Nesse momento continuei muito. Até que eele virou, pegou minha cabeça e colocou minha boca no pau dele. Eu engoli tudo ate engasgar.
Como eu ja estava pelado, ele disse:
– Quero fuder seu cu cunhadinho. Já que vc não fode minha irmã eu vou te fuder.
– Então vem Raul, soca tudo.
Raul levantou e me deitou na cama. Nesse momento chupou meu cu e colocou a cabecinha. Dei aquela gemida de dor mas suportei. Começou a fuder.
– Ai, vai cunhado, soca tudo no meu cu vai.
– Ta gostoso cunhado? ta curtindo levar rola do seu cunhadinho hein safado?
– to gostando muito.
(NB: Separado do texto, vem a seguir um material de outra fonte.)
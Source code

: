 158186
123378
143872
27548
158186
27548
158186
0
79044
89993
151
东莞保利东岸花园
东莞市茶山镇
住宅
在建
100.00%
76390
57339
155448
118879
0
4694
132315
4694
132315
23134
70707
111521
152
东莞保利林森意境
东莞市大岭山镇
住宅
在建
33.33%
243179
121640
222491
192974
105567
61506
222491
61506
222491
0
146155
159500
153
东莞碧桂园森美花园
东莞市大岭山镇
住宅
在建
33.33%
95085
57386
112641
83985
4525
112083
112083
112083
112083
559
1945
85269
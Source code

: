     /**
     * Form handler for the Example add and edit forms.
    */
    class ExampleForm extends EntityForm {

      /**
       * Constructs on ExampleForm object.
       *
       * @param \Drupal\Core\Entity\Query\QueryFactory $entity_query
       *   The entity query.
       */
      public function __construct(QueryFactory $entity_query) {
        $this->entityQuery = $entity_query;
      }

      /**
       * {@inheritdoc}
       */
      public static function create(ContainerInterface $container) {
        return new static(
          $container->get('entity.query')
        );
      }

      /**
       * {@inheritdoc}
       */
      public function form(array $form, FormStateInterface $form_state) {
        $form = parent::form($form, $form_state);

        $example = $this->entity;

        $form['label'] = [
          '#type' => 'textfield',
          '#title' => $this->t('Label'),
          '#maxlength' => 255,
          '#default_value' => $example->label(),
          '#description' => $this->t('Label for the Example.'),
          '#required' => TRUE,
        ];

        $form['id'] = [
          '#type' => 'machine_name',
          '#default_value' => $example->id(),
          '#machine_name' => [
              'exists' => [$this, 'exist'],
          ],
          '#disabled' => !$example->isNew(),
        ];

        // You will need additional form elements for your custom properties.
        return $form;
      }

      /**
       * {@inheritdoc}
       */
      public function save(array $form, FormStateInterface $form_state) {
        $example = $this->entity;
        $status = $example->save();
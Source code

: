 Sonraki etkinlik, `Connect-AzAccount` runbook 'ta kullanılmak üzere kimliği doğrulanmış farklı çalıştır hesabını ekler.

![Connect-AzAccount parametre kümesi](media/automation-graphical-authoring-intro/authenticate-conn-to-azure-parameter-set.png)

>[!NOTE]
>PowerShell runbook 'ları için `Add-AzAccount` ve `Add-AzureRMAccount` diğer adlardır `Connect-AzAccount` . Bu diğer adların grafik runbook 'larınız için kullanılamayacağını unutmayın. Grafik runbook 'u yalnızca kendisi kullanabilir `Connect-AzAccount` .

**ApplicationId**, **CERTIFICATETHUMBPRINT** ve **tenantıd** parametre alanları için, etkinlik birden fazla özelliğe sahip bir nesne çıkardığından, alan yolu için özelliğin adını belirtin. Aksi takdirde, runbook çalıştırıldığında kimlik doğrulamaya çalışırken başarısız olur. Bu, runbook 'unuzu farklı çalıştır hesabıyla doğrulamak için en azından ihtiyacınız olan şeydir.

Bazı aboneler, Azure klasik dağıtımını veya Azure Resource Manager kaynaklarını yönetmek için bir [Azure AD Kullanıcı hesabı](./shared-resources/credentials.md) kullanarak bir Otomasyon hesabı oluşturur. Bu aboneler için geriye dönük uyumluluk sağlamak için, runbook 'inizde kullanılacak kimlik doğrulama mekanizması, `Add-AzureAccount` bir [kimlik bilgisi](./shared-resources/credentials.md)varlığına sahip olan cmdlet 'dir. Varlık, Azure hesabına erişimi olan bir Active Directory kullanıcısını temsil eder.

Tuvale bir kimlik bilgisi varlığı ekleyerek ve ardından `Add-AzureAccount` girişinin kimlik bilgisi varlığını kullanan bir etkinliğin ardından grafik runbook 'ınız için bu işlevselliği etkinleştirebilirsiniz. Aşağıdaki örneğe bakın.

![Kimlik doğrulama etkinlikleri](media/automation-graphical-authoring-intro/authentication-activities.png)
Soca ate o talo.
Raul começou a fuder meu cu com vontade.
– vai seu viado. Pensa que eu não vi você cheirando minha cueca. Era essa rola que você queria né?
– isso Raul, era. Me da rola vai, Soca.
Raul sabia o que estava fazendo. Me colocou de frango assado, de quatro, de lado, em pe.
– Vai cunhadinho, quer porra quente onde?
– Quero leitinho na boca.
– Então vem, vou gozar muito.
Depois te uns 50 minutos dando o cu pro meu cunhado, eu ajoelhei em frente aquela rola branca, grande e dura e ele começou a bater punheta.
– Vai Rodrigo, abre a boca, vou gozar
Num gemido de tesão, Raul espirrou um jato de porra na minha boca . Saiu muita porra. Nesse momento encheu minha boca. Ele socou o pau na minha boca e fez eu engolir tudo. Cada gota. Nesse momento, chupando e engolindo porra, comecei a bater punheta até gozar também num jato de tesão que atingiu o pe de Raul.
Levantamos suados e fomos tomar banho. Raul ainda ficou ali comigo deitado e beijando até umas 23h00 até minha namorada, irmã de Raul, ligou dizendo que estava la embaixo esperando ele e que não iria descer pq estava com pressa. Eu dei um beijão nele e me despedi. Ele pegou um short e desceu. Depois no outro dia, fui na casa deles e agimos como se nada tivesse acontecido. Hoje, eu e Raul ainda saímos pra meter gostoso às escondidas, mesmo agora que ele também começou a namorar. Somos amantes eu e meu cunhadinho.